*** Data shown Section Begins ***
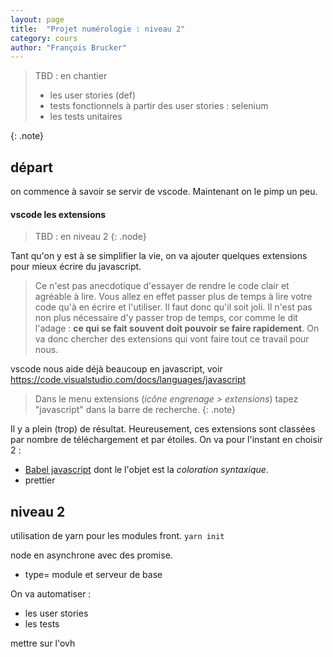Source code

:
 ```yaml
---
layout: page
title:  "Projet numérologie : niveau 2"
category: cours
author: "François Brucker"
---
```



> TBD : en chantier
>* les user stories (def)
>* tests fonctionnels à partir des user stories : selenium
>* les tests unitaires

{: .note}

## départ

on commence à savoir se servir de vscode. Maintenant on le pimp un peu.


#### vscode les extensions


> TBD : en niveau 2
{: .node}

Tant qu'on y est à se simplifier la vie, on va ajouter quelques extensions pour mieux écrire du javascript. 

> Ce n'est pas anecdotique d'essayer de rendre le code clair et agréable à lire. Vous allez en effet passer plus de temps à lire votre code qu'à en écrire et l'utiliser. Il faut donc qu'il soit joli. 
> Il n'est pas non plus nécessaire d'y passer trop de temps, cor comme le dit l'adage : **ce qui se fait souvent doit pouvoir se faire rapidement**. On va donc chercher des extensions qui vont faire tout ce travail pour nous.

vscode nous aide déjà beaucoup en javascript, voir <https://code.visualstudio.com/docs/languages/javascript> 

> Dans le menu extensions (*icône engrenage > extensions*) tapez "javascript" dans la barre de recherche.
{: .note}

Il y a plein (trop) de résultat. Heureusement, ces extensions sont classées par nombre de téléchargement et par étoiles. On va pour l'instant en choisir 2 :
* [Babel javascript](https://marketplace.visualstudio.com/items?itemName=mgmcdermott.vscode-language-babel) dont le l'objet est la *coloration syntaxique*.
* prettier



## niveau 2

utilisation  de yarn pour les modules front.
`yarn init`

node en asynchrone avec des promise.


* type= module et serveur de base

On va automatiser :

* les user stories
* les tests


mettre sur l'ovh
*** Data shown Section Ends ***
What the task requires: Please retype the records above exactly, excluding every picture.

Solution to this task:
Source code

:
 ```yaml
---
layout: page
title:  "Projet numérologie : niveau 2"
category: cours
author: "François Brucker"
---
```



> TBD : en chantier
>* les user stories (def)
>* tests fonctionnels à partir des user stories : selenium
>* les tests unitaires

{: .note}

## départ

on commence à savoir se servir de vscode. Maintenant on le pimp un peu.


#### vscode les extensions


> TBD : en niveau 2
{: .node}

Tant qu'on y est à se simplifier la vie, on va ajouter quelques extensions pour mieux écrire du javascript. 

> Ce n'est pas anecdotique d'essayer de rendre le code clair et agréable à lire. Vous allez en effet passer plus de temps à lire votre code qu'à en écrire et l'utiliser. Il faut donc qu'il soit joli. 
> Il n'est pas non plus nécessaire d'y passer trop de temps, cor comme le dit l'adage : **ce qui se fait souvent doit pouvoir se faire rapidement**. On va donc chercher des extensions qui vont faire tout ce travail pour nous.

vscode nous aide déjà beaucoup en javascript, voir <https://code.visualstudio.com/docs/languages/javascript> 

> Dans le menu extensions (*icône engrenage > extensions*) tapez "javascript" dans la barre de recherche.
{: .note}

Il y a plein (trop) de résultat. Heureusement, ces extensions sont classées par nombre de téléchargement et par étoiles. On va pour l'instant en choisir 2 :
* [Babel javascript](https://marketplace.visualstudio.com/items?itemName=mgmcdermott.vscode-language-babel) dont le l'objet est la *coloration syntaxique*.
* prettier



## niveau 2

utilisation  de yarn pour les modules front.
`yarn init`

node en asynchrone avec des promise.


* type= module et serveur de base

On va automatiser :

* les user stories
* les tests


mettre sur l'ovh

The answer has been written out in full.